4. Arkansas (D): The state has a strong history of electing Democratic governors, but hugely popular Gov. Mike Beebe (D) is term-limited, and the state's increasing Republican tilt means this should be a good pickup opportunity. Retiring Democratic Rep. Mike Ross was believed to be eyeing the state's top job, but surprised observers when he announced he would not run. Democratic state Attorney General Dustin McDaniel is already in, while over on the Republican side, keep an eye on Lt. Gov. Mark Darr

3. Rhode Island (Independent-controlled): This one ranks high because 1) Gov. Lincoln Chafee (I) is pretty darn unpopular and 2) anything can happen in a three-way race. Possible Democratic candidates include state Treasurer Gina Raimondo, Providence Mayor Angel Taveras, former state auditor Ernest Almonte and former state attorney general Patrick Lynch. On the GOP side, 2010 nominee John Robitaille came very close to pulling a big upset two years ago and may try again, and Cranston Mayor Allan Fung is the GOP’s next big hope.

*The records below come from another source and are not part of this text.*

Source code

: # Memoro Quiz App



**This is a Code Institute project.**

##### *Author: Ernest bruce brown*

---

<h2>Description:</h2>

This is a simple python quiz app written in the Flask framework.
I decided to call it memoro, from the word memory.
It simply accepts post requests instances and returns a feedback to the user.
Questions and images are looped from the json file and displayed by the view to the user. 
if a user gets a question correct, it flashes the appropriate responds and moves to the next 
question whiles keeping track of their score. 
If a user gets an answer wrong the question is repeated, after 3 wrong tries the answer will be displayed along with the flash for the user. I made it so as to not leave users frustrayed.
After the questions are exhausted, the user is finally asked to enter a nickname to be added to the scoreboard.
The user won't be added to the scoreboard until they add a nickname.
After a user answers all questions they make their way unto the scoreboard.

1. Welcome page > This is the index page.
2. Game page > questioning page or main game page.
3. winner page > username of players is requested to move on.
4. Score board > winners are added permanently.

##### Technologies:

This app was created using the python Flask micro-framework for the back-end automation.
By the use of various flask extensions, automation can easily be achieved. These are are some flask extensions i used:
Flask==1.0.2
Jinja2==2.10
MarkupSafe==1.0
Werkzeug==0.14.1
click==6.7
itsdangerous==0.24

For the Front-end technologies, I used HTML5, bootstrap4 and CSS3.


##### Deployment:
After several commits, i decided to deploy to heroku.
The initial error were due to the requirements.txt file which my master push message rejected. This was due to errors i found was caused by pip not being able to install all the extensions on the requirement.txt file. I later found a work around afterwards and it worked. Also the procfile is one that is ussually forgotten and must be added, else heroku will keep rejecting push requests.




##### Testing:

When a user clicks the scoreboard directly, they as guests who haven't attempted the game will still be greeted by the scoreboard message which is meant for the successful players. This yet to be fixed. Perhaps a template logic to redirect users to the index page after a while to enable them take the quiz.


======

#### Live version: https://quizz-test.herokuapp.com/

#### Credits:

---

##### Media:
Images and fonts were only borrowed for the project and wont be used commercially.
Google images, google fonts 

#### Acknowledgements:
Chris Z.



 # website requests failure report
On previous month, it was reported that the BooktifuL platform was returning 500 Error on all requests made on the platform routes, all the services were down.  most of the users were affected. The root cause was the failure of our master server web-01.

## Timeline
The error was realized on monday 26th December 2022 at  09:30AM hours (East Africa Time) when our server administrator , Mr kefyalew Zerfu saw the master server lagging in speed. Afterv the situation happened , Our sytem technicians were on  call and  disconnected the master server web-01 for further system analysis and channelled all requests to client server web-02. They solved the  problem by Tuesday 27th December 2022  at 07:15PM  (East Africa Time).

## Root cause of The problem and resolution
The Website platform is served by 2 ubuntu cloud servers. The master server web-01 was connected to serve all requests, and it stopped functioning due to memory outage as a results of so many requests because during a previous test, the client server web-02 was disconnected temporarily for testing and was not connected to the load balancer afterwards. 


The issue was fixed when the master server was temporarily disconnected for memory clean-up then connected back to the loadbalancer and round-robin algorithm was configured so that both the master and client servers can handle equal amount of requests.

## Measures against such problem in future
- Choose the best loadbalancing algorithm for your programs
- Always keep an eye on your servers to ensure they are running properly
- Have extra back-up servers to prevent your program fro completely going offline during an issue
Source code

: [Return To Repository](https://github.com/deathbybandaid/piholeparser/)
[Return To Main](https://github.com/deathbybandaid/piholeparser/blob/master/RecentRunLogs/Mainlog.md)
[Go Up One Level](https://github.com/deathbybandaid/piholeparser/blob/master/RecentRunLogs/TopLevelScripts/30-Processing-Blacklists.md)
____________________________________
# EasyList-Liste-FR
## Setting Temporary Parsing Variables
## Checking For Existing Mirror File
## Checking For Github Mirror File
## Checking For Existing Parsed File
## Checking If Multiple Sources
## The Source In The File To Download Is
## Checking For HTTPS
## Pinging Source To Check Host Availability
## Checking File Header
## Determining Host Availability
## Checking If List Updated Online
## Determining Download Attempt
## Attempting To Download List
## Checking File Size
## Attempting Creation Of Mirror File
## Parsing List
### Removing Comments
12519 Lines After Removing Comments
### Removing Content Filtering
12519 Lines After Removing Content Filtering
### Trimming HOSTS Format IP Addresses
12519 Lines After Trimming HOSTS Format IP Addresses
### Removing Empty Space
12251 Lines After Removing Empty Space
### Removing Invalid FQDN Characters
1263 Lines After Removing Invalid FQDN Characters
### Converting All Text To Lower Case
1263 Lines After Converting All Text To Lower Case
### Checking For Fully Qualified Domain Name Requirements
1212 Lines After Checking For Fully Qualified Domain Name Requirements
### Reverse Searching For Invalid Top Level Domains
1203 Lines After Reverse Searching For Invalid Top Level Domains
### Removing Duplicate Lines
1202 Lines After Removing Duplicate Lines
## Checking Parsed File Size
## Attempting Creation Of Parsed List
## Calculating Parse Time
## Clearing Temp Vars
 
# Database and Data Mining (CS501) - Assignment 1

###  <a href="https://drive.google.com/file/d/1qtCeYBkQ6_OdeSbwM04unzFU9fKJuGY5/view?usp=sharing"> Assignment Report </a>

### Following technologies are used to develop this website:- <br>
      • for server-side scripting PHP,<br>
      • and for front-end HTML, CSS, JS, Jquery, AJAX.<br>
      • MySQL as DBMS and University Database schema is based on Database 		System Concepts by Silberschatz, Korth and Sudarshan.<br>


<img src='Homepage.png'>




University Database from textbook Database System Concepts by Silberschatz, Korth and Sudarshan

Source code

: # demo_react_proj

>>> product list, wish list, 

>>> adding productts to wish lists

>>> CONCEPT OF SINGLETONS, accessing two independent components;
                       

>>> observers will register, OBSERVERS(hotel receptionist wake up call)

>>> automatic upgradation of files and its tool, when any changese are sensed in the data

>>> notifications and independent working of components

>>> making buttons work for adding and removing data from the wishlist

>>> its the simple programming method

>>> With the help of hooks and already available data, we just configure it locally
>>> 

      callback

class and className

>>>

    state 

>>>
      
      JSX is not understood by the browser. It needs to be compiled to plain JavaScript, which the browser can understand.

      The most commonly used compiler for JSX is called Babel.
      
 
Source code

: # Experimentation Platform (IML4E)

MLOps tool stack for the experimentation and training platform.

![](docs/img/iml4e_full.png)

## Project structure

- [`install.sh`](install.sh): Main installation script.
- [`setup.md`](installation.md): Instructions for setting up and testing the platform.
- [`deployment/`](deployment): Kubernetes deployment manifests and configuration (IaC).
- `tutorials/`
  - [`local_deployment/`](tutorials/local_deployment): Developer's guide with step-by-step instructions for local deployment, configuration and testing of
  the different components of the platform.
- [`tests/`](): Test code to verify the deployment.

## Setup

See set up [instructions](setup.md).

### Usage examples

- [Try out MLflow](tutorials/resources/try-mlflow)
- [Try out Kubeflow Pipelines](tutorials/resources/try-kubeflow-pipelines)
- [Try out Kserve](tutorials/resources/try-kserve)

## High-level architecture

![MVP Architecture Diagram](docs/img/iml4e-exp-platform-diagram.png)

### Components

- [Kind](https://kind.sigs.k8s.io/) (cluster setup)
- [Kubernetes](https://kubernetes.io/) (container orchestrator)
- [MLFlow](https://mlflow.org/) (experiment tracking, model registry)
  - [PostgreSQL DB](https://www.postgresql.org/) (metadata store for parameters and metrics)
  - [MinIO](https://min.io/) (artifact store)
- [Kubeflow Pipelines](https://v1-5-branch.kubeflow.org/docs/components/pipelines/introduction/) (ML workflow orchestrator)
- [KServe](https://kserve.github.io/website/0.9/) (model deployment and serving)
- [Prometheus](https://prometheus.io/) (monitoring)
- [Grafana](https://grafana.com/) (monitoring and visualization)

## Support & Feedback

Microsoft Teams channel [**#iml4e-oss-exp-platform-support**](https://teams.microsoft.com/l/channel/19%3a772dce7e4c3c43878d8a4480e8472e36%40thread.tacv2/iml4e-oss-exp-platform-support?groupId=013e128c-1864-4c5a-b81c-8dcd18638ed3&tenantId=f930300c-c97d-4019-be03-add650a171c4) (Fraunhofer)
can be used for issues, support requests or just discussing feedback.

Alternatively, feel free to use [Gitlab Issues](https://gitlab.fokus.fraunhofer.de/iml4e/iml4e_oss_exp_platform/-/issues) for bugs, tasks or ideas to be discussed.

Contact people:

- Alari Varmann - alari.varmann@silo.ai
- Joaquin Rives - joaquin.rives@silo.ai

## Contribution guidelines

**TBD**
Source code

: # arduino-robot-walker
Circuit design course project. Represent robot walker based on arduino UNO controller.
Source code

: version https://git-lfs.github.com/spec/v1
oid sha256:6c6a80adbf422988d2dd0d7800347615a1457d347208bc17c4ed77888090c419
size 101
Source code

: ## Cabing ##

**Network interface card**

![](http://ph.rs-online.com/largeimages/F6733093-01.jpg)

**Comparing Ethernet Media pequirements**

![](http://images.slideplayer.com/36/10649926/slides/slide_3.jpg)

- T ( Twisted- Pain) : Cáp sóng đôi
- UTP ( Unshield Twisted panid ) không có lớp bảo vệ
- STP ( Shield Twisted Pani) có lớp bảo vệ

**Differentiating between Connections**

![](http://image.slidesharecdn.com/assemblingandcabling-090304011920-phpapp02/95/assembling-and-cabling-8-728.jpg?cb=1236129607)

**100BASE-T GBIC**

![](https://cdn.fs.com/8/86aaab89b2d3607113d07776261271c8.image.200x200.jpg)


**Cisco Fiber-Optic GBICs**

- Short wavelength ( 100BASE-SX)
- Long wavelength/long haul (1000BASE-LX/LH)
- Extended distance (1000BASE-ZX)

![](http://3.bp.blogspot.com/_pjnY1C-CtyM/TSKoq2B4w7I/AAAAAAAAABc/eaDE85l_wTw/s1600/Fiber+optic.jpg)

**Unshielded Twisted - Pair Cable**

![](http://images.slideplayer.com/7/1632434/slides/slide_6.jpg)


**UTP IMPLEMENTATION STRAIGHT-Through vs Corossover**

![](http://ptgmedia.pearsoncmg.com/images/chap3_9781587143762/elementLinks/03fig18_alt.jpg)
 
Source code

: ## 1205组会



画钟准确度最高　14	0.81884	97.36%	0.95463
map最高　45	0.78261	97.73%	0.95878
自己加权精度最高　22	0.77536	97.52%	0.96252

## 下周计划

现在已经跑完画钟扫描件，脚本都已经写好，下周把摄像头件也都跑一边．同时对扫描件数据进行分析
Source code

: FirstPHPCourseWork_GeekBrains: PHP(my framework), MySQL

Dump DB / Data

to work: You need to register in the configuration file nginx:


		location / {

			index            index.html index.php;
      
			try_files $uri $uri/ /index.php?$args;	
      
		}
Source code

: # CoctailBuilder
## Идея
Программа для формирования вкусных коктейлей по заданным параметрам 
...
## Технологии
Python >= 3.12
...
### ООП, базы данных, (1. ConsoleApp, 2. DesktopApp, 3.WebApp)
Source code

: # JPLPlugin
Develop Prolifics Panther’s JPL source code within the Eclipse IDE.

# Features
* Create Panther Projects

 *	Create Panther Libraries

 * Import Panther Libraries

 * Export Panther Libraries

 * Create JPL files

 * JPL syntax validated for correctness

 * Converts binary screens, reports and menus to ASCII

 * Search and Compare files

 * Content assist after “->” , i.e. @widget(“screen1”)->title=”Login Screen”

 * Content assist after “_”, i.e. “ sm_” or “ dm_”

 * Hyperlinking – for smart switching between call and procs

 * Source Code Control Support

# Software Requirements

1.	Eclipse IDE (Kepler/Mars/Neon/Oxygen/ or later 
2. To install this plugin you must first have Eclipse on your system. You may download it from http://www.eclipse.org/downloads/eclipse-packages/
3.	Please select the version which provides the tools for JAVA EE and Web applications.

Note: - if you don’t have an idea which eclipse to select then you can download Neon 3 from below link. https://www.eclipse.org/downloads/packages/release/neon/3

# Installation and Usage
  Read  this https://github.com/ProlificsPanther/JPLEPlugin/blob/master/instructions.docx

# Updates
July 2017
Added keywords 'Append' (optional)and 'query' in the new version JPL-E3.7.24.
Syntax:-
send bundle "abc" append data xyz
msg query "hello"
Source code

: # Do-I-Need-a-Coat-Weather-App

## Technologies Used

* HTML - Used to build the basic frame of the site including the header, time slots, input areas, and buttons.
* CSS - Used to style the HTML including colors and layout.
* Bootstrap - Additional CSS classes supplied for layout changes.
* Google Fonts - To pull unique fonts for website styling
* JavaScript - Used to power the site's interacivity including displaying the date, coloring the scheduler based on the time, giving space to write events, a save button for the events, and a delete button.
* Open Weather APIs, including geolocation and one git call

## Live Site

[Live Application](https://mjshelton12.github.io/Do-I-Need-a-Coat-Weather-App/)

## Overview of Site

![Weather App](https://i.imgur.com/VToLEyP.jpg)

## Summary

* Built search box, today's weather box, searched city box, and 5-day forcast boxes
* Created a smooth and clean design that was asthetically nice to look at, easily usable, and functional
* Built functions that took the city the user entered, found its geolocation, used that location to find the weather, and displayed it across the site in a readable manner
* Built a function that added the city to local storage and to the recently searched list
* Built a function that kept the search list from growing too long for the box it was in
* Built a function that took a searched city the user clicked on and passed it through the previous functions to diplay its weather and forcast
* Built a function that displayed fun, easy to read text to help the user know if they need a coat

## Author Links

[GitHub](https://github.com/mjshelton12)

2. Florida (R): No governor elected in 2010 got off to a worse start than Rick Scott (R). While he seems to have found his footing over the past year or so, Scott’s approval ratings and the competitiveness of the Sunshine State (Obama won it in 2008 and 2012) guarantees a very tough race. At the moment, the most likely Democratic candidate looks like former Republican Gov. Charlie Crist, who has bent over backwards to prove that all the stuff he said he when he was a Republican doesn’t apply anymore. (Heck, he spoke at the 2012 Democratic National Convention!) While Crist brings heavy baggage to the race, it’s not clear that Democrats have another solid alternative. And Crist was a popular governor.

1. Maine (R): Coming from Maine, Gov. Paul LePage (R) never really gets his due on the national scene as a truly fascinating governor. With a penchant for shooting his mouth off, though, he's something short of popular in this blue-leaning state. But given how often the state fields liberal-leaning independents, LePage likely won't need to get anywhere near 50 percent of the vote to win reelection. Independent Eliot Cutler is a good bet to run again; Democrats, meanwhile, have struggled to recruit top-flight candidates for governor and Senate.

Chris Cillizza and Sean Sullivan contributed to this report.

Aaron Blake covers national politics and writes regularly for The Fix.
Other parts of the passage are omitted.